Norway is using extensive steer core drilling for the first time to substantially mitigate project risk by probing geology along the entire length of the subsea section of a planned road tunnel as it passes below a fjord.
The national roads authority – Statens Vegvesen (NPRA) – awards the NOK59.98 million (US$7.35 million) contract to local company Entreprenørservice AS to undertake the core drilling task on its 15.5km long Romsdal subsea tunnel project, located in the north of the country. Subcontractor for the SI work is Asera Mining AB.
Entreprenørservice beat two rival bidders for the contract – Zublin-Foralith JV and Rockma Exploration Drilling AB, respectively.
Romsdal is to be a twin tube tunnel, linked by cross passages, although its final design length depends on how the data from the SI influences the depth and grade of the proposed vertical alignment.

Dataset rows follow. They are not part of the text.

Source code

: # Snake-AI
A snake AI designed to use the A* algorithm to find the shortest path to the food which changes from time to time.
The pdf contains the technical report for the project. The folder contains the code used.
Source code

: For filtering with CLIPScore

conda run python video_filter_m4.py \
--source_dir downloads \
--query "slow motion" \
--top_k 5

At this stage the tunnel grades are planned to be no more than 5%, and the deepest part of the crossing would be 350m below water level with about 50m rock cover to the fjord bed. Approximately half of the alignment between Otrøya and Vik – on separate islands – is below the fjord.
The core drilling is to be undertaken over the next few months. The geology, as presently known, is strong bedrock but includes some weak zones. The core drilling will help identify the rock surfaces, the client said.
Four main core drilling holes are planned from three different locations, and while their lengths will be determined as work proceeds it is expected that the longest could be up to 2.2km long. The 50mm diameter drilling is to be within 10m-20m above the proposed tunnel alignment.
Drill steering is to be performed by Norwegian firm Devico AS under a separate contact with Statens Vegvesen. This type of drilling method takes much longer than the more typical type of drilling from ships to the seabed.
Romsdal is the only project in Norway, so far, to employ core drilling as a key aspect of its SI work for the full length of the subsea road tunnel. Statens Vegvesen explained that the possibility comes from there being an island in the middle of the fjord crossing, allowing extensive core drilling coverage of the tunnel alignment from both of the main shores as well as the island, Tautra. The technique is mainly used in the offshore oil and gas industry.
Other SI work for the tunnel has included geomagnetic and seismic surveys. Depending on the results of the core drilling the client will decide whether further SI is needed.
After completion of all the SI work and refinement of the tunnel designs, Statens Vegvesen envisages that the next stages of approvals and procurement will enable main construction to begin around 2018. Presently the client anticipates there will be at least two contract packages for the tunnelling works.
The Romsdal scheme is part of the country’s strategic E39 Coastal Highway, which features many fjord crossings – some built, others under construction, and more planned. The Romsdal project will include both tunnel and suspension bridge construction to link the island of Otrøya across neighbouring fjords to two different parts of the mainland.
Romsdal tunnel is longer than the 14.3km Ryfylke tunnel, currently under construction near Stavanger in the south west of Norway and due to be Norway’s longest subsea road tunnel. Although not part of the E39, the tunnel is part of the Ryfast scheme – which also includes the 5.5km long Hundvåg tunnel – which will be a strategic connection to the coastal route and will be a major new road (Rv13) for the Stavanger region.
Eventually both Romsdal and Ryfast will be dwarfed by the 25.5km long E39 Rogfast scheme, also to be built near Stavanger. The Rogfast project is planned for construction in the 2020s. Its SI work has involved some drilling from the shore, but the tunnel’s considerable length under open waters has meant more traditional seabed drilling from ships has also been used.